Shawbrook Group Plc – Full Year 2025 Results Presentation
Why It Matters
Shawbrook’s robust earnings, low‑cost funding and disciplined risk profile demonstrate a scalable, resilient banking model, offering investors confidence in continued high‑return growth despite macro‑economic headwinds.
Key Takeaways
- •Underlying profit before tax rose 16% to £340.5m.
- •Loan book grew 16% organically to £19.2bn, 19% CAGR.
- •Cost‑to‑income ratio improved to 39%, reflecting flat core cost base.
- •Return on tangible equity hit 17.2%, meeting medium‑term target.
- •Retail deposit franchise expanded 16% to £18.4bn, funding 91% assets.
Summary
Shawbrook Group plc presented its full‑year 2025 results, marking the first earnings release since its IPO and inclusion in the FTSE 250. CEO Marcelino Castrio highlighted the firm’s disciplined execution, emphasizing strong returns, high‑quality growth and a model designed to perform across economic cycles.
The bank delivered a 16% rise in underlying profit before tax to £340.5 million and an underlying return on tangible equity of 17.2%, both in line with medium‑term guidance.

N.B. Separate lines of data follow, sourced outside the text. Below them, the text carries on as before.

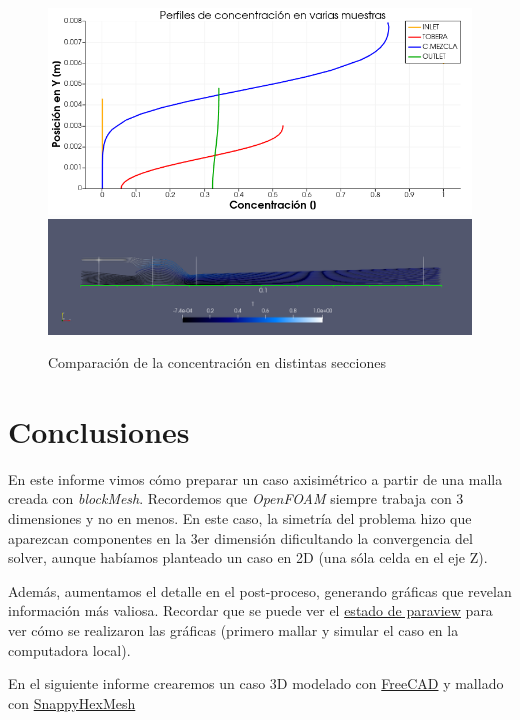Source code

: \documentclass{article}
\begin{document}
\begin{figure}[h!]
	\centering
	\includegraphics[width=1\textwidth]{Figuras/08_COMP_CONCEN.png}
	\includegraphics[width=1\textwidth]{Figuras/08_CONCENC_STREAM.png}
	\caption{Comparación de la concentración en distintas secciones}
	\label{fig:comp_seccion_con}
\end{figure}




\section{Conclusiones}
En este informe vimos cómo preparar un caso axisimétrico a partir de una malla creada con \textit{blockMesh}. Recordemos que \textit{OpenFOAM} siempre trabaja con 3 dimensiones y no en menos. En este caso, la simetría del problema hizo que aparezcan componentes en la 3er dimensión dificultando la convergencia del solver, aunque habíamos planteado un caso en 2D (una sóla celda en el eje Z).

Además, aumentamos el detalle en el post-proceso, generando gráficas que revelan información más valiosa. Recordar que se puede ver el \href{https://github.com/guillerolle/casos_cfd/02/RTD/RTD.pvsm}{estado de paraview} para ver cómo se realizaron las gráficas (primero mallar y simular el caso en la computadora local).

En el siguiente informe crearemos un caso 3D modelado con \href{https://www.freecadweb.org/}{FreeCAD} y mallado con \href{https://cfd.direct/openfoam/user-guide/v6-snappyhexmesh/}{SnappyHexMesh}
\end{document}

Net loan assets expanded 16% organically to £19.2 billion, delivering a 19% compound annual growth rate since 2017. Efficiency improved as the cost‑to‑income ratio fell to 39% and the core cost base remained flat, while credit quality held steady with a cost of risk at 47 basis points and a CET1 ratio of 12.4%.

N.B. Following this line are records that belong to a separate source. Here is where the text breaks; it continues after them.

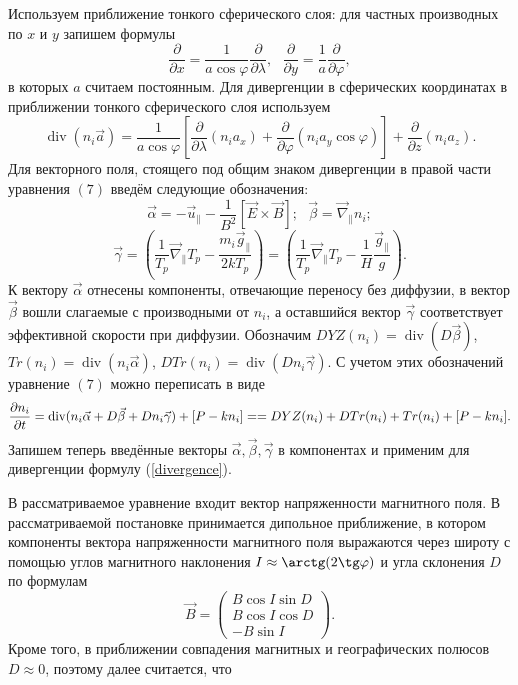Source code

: \documentclass[14pt, a4paper]{extarticle}
\renewcommand{\div}{\operatorname{div}}
\begin{document}
Используем приближение тонкого сферического слоя: для частных производных по $x$ и $y$ запишем формулы $$\dfrac{\partial}{\partial x}=\dfrac{1}{a\cos\varphi}\dfrac{\partial}{\partial\lambda},\mbox{ } \dfrac{\partial}{\partial y} = \dfrac{1}{a}\dfrac{\partial}{\partial\varphi},$$ в которых $a$ считаем постоянным. Для дивергенции в сферических координатах в приближении тонкого сферического слоя используем \begin{equation}\label{divergence}\div(n_i \vec{a}) = \dfrac{1}{a\cos\varphi}\left[\dfrac{\partial}{\partial\lambda}(n_i a_x)+\dfrac{\partial}{\partial\varphi}(n_i a_y\cos\varphi)\right]+\dfrac{\partial}{\partial z}(n_i a_z).\end{equation}
Для векторного поля, стоящего под общим знаком дивергенции в правой части уравнения $(7)$ введём следующие обозначения: $$\vec{\alpha}=-\vec{u}_\parallel-\dfrac{1}{B^2}[\vec{E}\times\vec{B}]; \mbox{ }\vec{\beta} = \vec{\nabla}_\parallel n_i;$$ $$\vec{\gamma} = \left(\dfrac{1}{T_p}\vec{\nabla}_\parallel  T_p - \dfrac{m_i \vec{g}_\parallel}{2kT_p}\right)=\left(\dfrac{1}{T_p}\vec{\nabla}_\parallel  T_p - \dfrac{1}{H}\dfrac{\vec{g}_\parallel}{g}\right).$$
К вектору $\vec{\alpha}$ отнесены компоненты, отвечающие переносу без диффузии, в вектор $\vec{\beta}$ вошли слагаемые с производными от $n_i$, а оставшийся вектор $\vec{\gamma}$ соответствует эффективной скорости при диффузии. Обозначим $DYZ(n_i) = \div(D\vec{\beta})$, $Tr(n_i) = \div(n_i\vec{\alpha})$, $DTr(n_i) = \div(Dn_i\vec{\gamma})$. С учетом этих обозначений уравнение $(7)$ можно переписать в виде \begin{equation}\label{main_eq}\dfrac{\partial n_i}{\partial t} = \div(n_i\vec{\alpha} + D\vec{\beta}+Dn_i\vec{\gamma})+[P-kn_i]=$$ $$=DYZ(n_i)+DTr(n_i)+Tr(n_i)+[P-kn_i]. \end{equation}
Запишем теперь введённые векторы $\vec{\alpha}, \vec{\beta}, \vec{\gamma}$ в компонентах и применим для дивергенции формулу (\ref{divergence}). 

В рассматриваемое уравнение входит вектор напряженности магнитного поля. В рассматриваемой постановке принимается дипольное приближение, в котором компоненты вектора напряженности магнитного поля выражаются через широту с помощью углов магнитного наклонения $I\approx \arctg(2\tg\varphi)$ и угла склонения $D$ по формулам
\begin{equation}\label{magn_field}\vec{B} = \left(\begin{array}{crl}
B\cos I \sin D\\
B\cos I \cos D\\
-B\sin I
\end{array}\right).\end{equation}
Кроме того, в приближении совпадения магнитных и географических полюсов $D\approx 0$, поэтому далее считается, что 
\end{document}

Castrio noted, “We deliver high returns by generating high‑quality growth,” underscoring the role of recent acquisitions—Thin Cats and JBR—and two originate‑to‑distribute mortgage trades that added £0.9 billion of assets and a £35 million gain on sale. The retail deposit franchise grew 16% to £18.4 billion, funding 91% of the balance sheet and supporting a stable liquidity position with a LCR of 147% and NSFR of 125%.

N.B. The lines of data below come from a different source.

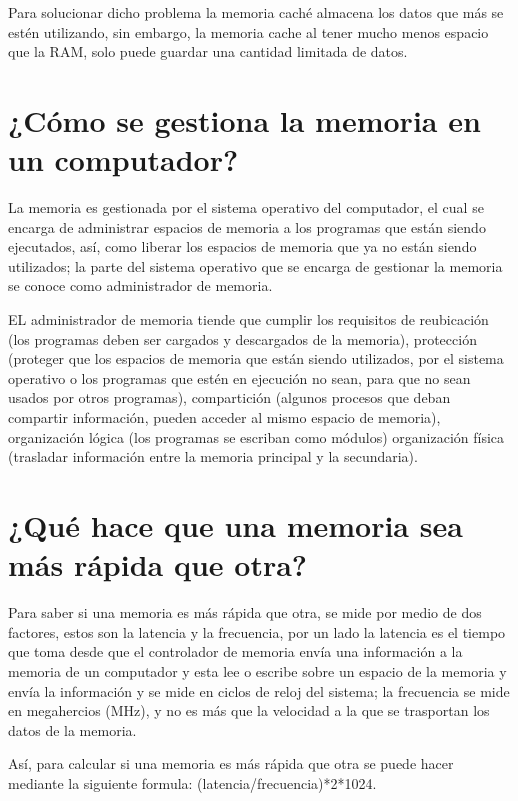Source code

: \documentclass{article}
\begin{document}
Para solucionar dicho problema la memoria caché almacena los datos que más se estén utilizando, sin embargo, la memoria cache al tener mucho menos espacio que la RAM, solo puede guardar una cantidad limitada de datos.\cite{Salazar}

\section{¿Cómo se gestiona la memoria en un computador?}
La memoria es gestionada por el sistema operativo del computador, el cual se encarga de administrar espacios de memoria a los programas que están siendo ejecutados, así, como liberar los espacios de memoria que ya no están siendo utilizados; la parte del sistema operativo que se encarga de gestionar la memoria se conoce como administrador de memoria.
\vspace{0.5cm}

EL administrador de memoria tiende que cumplir los requisitos de reubicación (los programas deben ser cargados y descargados de la memoria), protección (proteger que los espacios de memoria que están siendo utilizados, por el sistema operativo o los programas que estén en ejecución no sean, para que no sean usados por otros programas), compartición (algunos procesos que deban compartir información, pueden acceder al mismo espacio de memoria), organización lógica (los programas se escriban como módulos) organización física (trasladar información entre la memoria principal y la secundaria).\cite{aguilera2015sistemas} 

\section{¿Qué hace que una memoria sea más rápida que otra?}
Para saber si una memoria es más rápida que otra, se mide por medio de dos factores, estos son la latencia y la frecuencia, por un lado la latencia es el tiempo que toma desde que el controlador de memoria envía una información  a la memoria de un computador y esta lee o escribe sobre un espacio de la memoria y envía la información y se mide en ciclos de reloj del sistema\cite{Salazar}; la frecuencia se mide en megahercios (MHz), y no es más que la velocidad a la que se trasportan los datos de la memoria.\cite{computerhoy}
\vspace{0.5cm}

Así, para calcular si una memoria es más rápida que otra se puede hacer mediante la siguiente formula: (latencia/frecuencia)*2*1024.\cite{computerhoy}



\end{document}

The results signal that Shawbrook’s specialist underwriting and digital‑enabled platform can sustain growth and profitability even amid geopolitical uncertainty and volatile interest rates. The resilient balance sheet, strong capital ratios and disciplined capital allocation suggest the bank is well‑positioned to pursue further organic expansion and selective acquisitions, reinforcing its appeal to investors seeking stable, high‑return banking exposure.